Problem details: Once the line containing "相比之下，在微服务架构中，ORDER 和 CUSTOMER" is found in the listing below, return it and each line after it through the last, exactly as given.

Data to use:

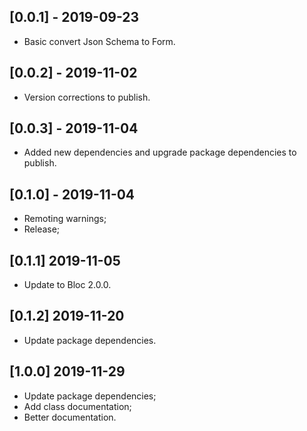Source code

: 
## [0.0.1] - 2019-09-23

* Basic convert Json Schema to Form.

## [0.0.2] - 2019-11-02

* Version corrections to publish.

## [0.0.3] - 2019-11-04

* Added new dependencies and upgrade package dependencies to publish.

## [0.1.0] - 2019-11-04

* Remoting warnings;
* Release;

## [0.1.1] 2019-11-05

* Update to Bloc 2.0.0.

## [0.1.2] 2019-11-20

* Update package dependencies.

## [1.0.0] 2019-11-29

* Update package dependencies;
* Add class documentation;
* Better documentation.

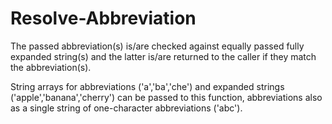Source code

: # Resolve-Abbreviation

The passed abbreviation(s) is/are checked against equally passed fully expanded string(s) and the latter is/are returned to the caller if they match the abbreviation(s).

String arrays for abbreviations ('a','ba','che') and expanded strings ('apple','banana','cherry') can be passed to this function, abbreviations also as a single string of one-character abbreviations ('abc').
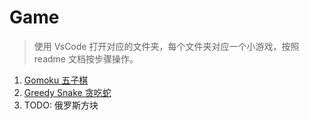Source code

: # Game

> 使用 VsCode 打开对应的文件夹，每个文件夹对应一个小游戏，按照 readme 文档按步骤操作。

1. [Gomoku 五子棋](./gomoku/)
2. [Greedy Snake 贪吃蛇](./greedySnake/)
3. TODO: 俄罗斯方块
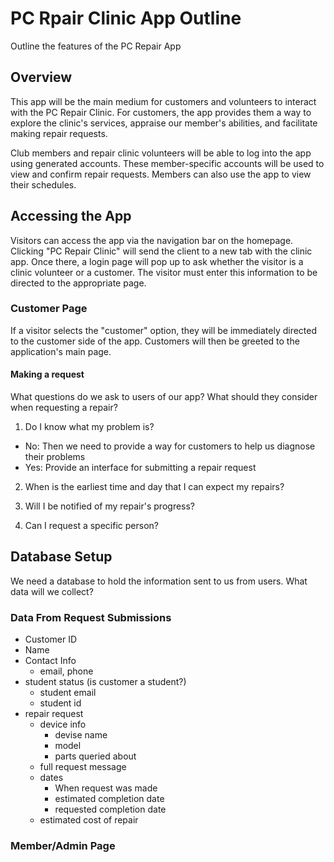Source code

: # PC Rpair Clinic App Outline
Outline the features of the PC Repair App

## Overview
This app will be the main medium for customers and volunteers to interact with the PC Repair Clinic. For customers, the app provides them a way to explore the clinic's services, appraise our member's abilities, and facilitate making repair requests. 

Club members and repair clinic volunteers will be able to log into the app using generated accounts. These member-specific accounts will be used to view and confirm repair requests. Members can also use the app to view their schedules. 

## Accessing the App
Visitors can access the app via the navigation bar on the homepage. Clicking "PC Repair Clinic" will send the client to a new tab with the clinic app. Once there, a login page will pop up to ask whether the visitor is a clinic volunteer or a customer. The visitor must enter this information to be directed to the appropriate page.

### Customer Page
If a visitor selects the "customer" option, they will be immediately directed to the customer side of the app. Customers will then be greeted to the application's main page.

#### Making a request
What questions do we ask to users of our app? What should they consider when requesting a repair?

1. Do I know what my problem is?
 * No: Then we need to provide a way for customers to help us diagnose their problems
 * Yes: Provide an interface for submitting a repair request

2. When is the earliest time and day that I can expect my repairs?

3. Will I be notified of my repair's progress?

4. Can I request a specific person?

## Database Setup
We need a database to hold the information sent to us from users. What data will we collect?

### Data From Request Submissions
* Customer ID
* Name
* Contact Info
  - email, phone
* student status (is customer a student?)
  - student email 
  - student id
* repair request
  - device info
    * devise name
    * model
    * parts queried about
  - full request message 
  - dates
    * When request was made
    * estimated completion date
    * requested completion date
  - estimated cost of repair

### Member/Admin Page
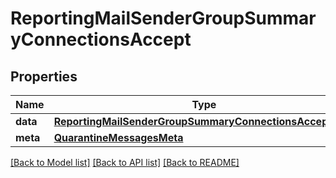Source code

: # ReportingMailSenderGroupSummaryConnectionsAccept

## Properties
Name | Type | Description | Notes
------------ | ------------- | ------------- | -------------
**data** | [**ReportingMailSenderGroupSummaryConnectionsAcceptData**](ReportingMailSenderGroupSummaryConnectionsAcceptData.md) |  | [optional] 
**meta** | [**QuarantineMessagesMeta**](QuarantineMessagesMeta.md) |  | [optional] 

[[Back to Model list]](../README.md#documentation-for-models) [[Back to API list]](../README.md#documentation-for-api-endpoints) [[Back to README]](../README.md)

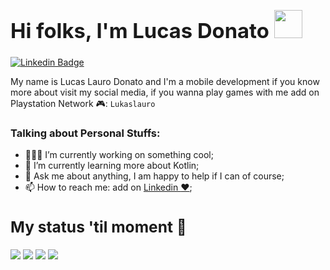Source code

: ### **<h1>Hi folks, I'm Lucas Donato <img src="https://media.giphy.com/media/jY1r8EHyk4Ye9KUOUb/giphy.gif?cid=790b7611ryot06xlsakcou593lsuf34iywrbiq89x7qpsru1&rid=giphy.gif&ct=s" width="45px"></h1>**


[![Linkedin Badge](https://img.shields.io/badge/-LinkedIn-0e76a8?style=flat-square&logo=Linkedin&logoColor=white)](https://linkedin.com/in/lucaslaurodonato)

My name is Lucas Lauro Donato and I'm a mobile development if you know more about visit my social media, if you wanna play games with me add on Playstation Network :video_game:: <code>Lukaslauro</code> 


### **Talking about Personal Stuffs:**

- 👨🏻‍💻 I’m currently working on something cool;
- 🚀 I’m currently learning more about Kotlin;
- 💬 Ask me about anything, I am happy to help if I can of course;
- 📫 How to reach me: add on <a href="https://linkedin.com/in/lucaslaurodonato" rel="nofollow"> Linkedin :heart:</a>;


### **<h2>My status 'til moment :rocket:</h2>**

<img src="https://img.shields.io/badge/Android-Development-green"></img> 
<img src="https://img.shields.io/badge/Kotlin-Development-blueviolet"/>
<img src="https://img.shields.io/badge/Flutter-Development-blue"/>
<img src="https://img.shields.io/badge/Dart-Development-120a8f"/> 
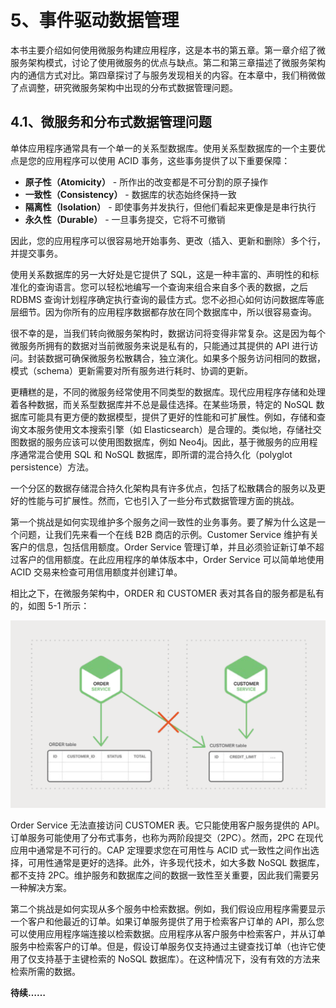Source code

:# 5、事件驱动数据管理
本书主要介绍如何使用微服务构建应用程序，这是本书的第五章。第一章介绍了微服务架构模式，讨论了使用微服务的优点与缺点。第二和第三章描述了微服务架构内的通信方式对比。第四章探讨了与服务发现相关的内容。在本章中，我们稍微做了点调整，研究微服务架构中出现的分布式数据管理问题。

## 4.1、微服务和分布式数据管理问题
单体应用程序通常具有一个单一的关系型数据库。使用关系型数据库的一个主要优点是您的应用程序可以使用 ACID 事务，这些事务提供了以下重要保障：

- **原子性（Atomicity）** - 所作出的改变都是不可分割的原子操作
- **一致性（Consistency）** - 数据库的状态始终保持一致
- **隔离性（Isolation）** - 即使事务并发执行，但他们看起来更像是是串行执行
- **永久性（Durable）** - 一旦事务提交，它将不可撤销

因此，您的应用程序可以很容易地开始事务、更改（插入、更新和删除）多个行，并提交事务。

使用关系数据库的另一大好处是它提供了 SQL，这是一种丰富的、声明性的和标准化的查询语言。您可以轻松地编写一个查询来组合来自多个表的数据，之后 RDBMS 查询计划程序确定执行查询的最佳方式。您不必担心如何访问数据库等底层细节。因为你所有的应用程序数据都存放在同个数据库中，所以很容易查询。

很不幸的是，当我们转向微服务架构时，数据访问将变得非常复杂。这是因为每个微服务所拥有的数据对当前微服务来说是私有的，只能通过其提供的 API 进行访问。封装数据可确保微服务松散耦合，独立演化。如果多个服务访问相同的数据，模式（schema）更新需要对所有服务进行耗时、协调的更新。

更糟糕的是，不同的微服务经常使用不同类型的数据库。现代应用程序存储和处理着各种数据，而关系型数据库并不总是最佳选择。在某些场景，特定的 NoSQL 数据库可能具有更方便的数据模型，提供了更好的性能和可扩展性。例如，存储和查询文本服务使用文本搜索引擎（如 Elasticsearch）是合理的。类似地，存储社交图数据的服务应该可以使用图数据库，例如 Neo4j。因此，基于微服务的应用程序通常混合使用 SQL 和 NoSQL 数据库，即所谓的混合持久化（polyglot persistence）方法。

一个分区的数据存储混合持久化架构具有许多优点，包括了松散耦合的服务以及更好的性能与可扩展性。然而，它也引入了一些分布式数据管理方面的挑战。

第一个挑战是如何实现维护多个服务之间一致性的业务事务。要了解为什么这是一个问题，让我们先来看一个在线 B2B 商店的示例。Customer Service 维护有关客户的信息，包括信用额度。Order Service 管理订单，并且必须验证新订单不超过客户的信用额度。在此应用程序的单体版本中，Order Service 可以简单地使用 ACID 交易来检查可用信用额度并创建订单。

相比之下，在微服务架构中，ORDER 和 CUSTOMER 表对其各自的服务都是私有的，如图 5-1 所示：

![每个微服务都有各自的数据](./resources/5-1.png)

Order Service 无法直接访问 CUSTOMER 表。它只能使用客户服务提供的 API。订单服务可能使用了分布式事务，也称为两阶段提交（2PC）。然而，2PC 在现代应用中通常是不可行的。CAP 定理要求您在可用性与 ACID 式一致性之间作出选择，可用性通常是更好的选择。此外，许多现代技术，如大多数 NoSQL 数据库，都不支持 2PC。维护服务和数据库之间的数据一致性至关重要，因此我们需要另一种解决方案。

第二个挑战是如何实现从多个服务中检索数据。例如，我们假设应用程序需要显示一个客户和他最近的订单。如果订单服务提供了用于检索客户订单的 API，那么您可以使用应用程序端连接以检索数据。应用程序从客户服务中检索客户，并从订单服务中检索客户的订单。但是，假设订单服务仅支持通过主键查找订单（也许它使用了仅支持基于主键检索的 NoSQL 数据库）。在这种情况下，没有有效的方法来检索所需的数据。

**待续……**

The answer:
相比之下，在微服务架构中，ORDER 和 CUSTOMER 表对其各自的服务都是私有的，如图 5-1 所示：

![每个微服务都有各自的数据](./resources/5-1.png)

Order Service 无法直接访问 CUSTOMER 表。它只能使用客户服务提供的 API。订单服务可能使用了分布式事务，也称为两阶段提交（2PC）。然而，2PC 在现代应用中通常是不可行的。CAP 定理要求您在可用性与 ACID 式一致性之间作出选择，可用性通常是更好的选择。此外，许多现代技术，如大多数 NoSQL 数据库，都不支持 2PC。维护服务和数据库之间的数据一致性至关重要，因此我们需要另一种解决方案。

第二个挑战是如何实现从多个服务中检索数据。例如，我们假设应用程序需要显示一个客户和他最近的订单。如果订单服务提供了用于检索客户订单的 API，那么您可以使用应用程序端连接以检索数据。应用程序从客户服务中检索客户，并从订单服务中检索客户的订单。但是，假设订单服务仅支持通过主键查找订单（也许它使用了仅支持基于主键检索的 NoSQL 数据库）。在这种情况下，没有有效的方法来检索所需的数据。

**待续……**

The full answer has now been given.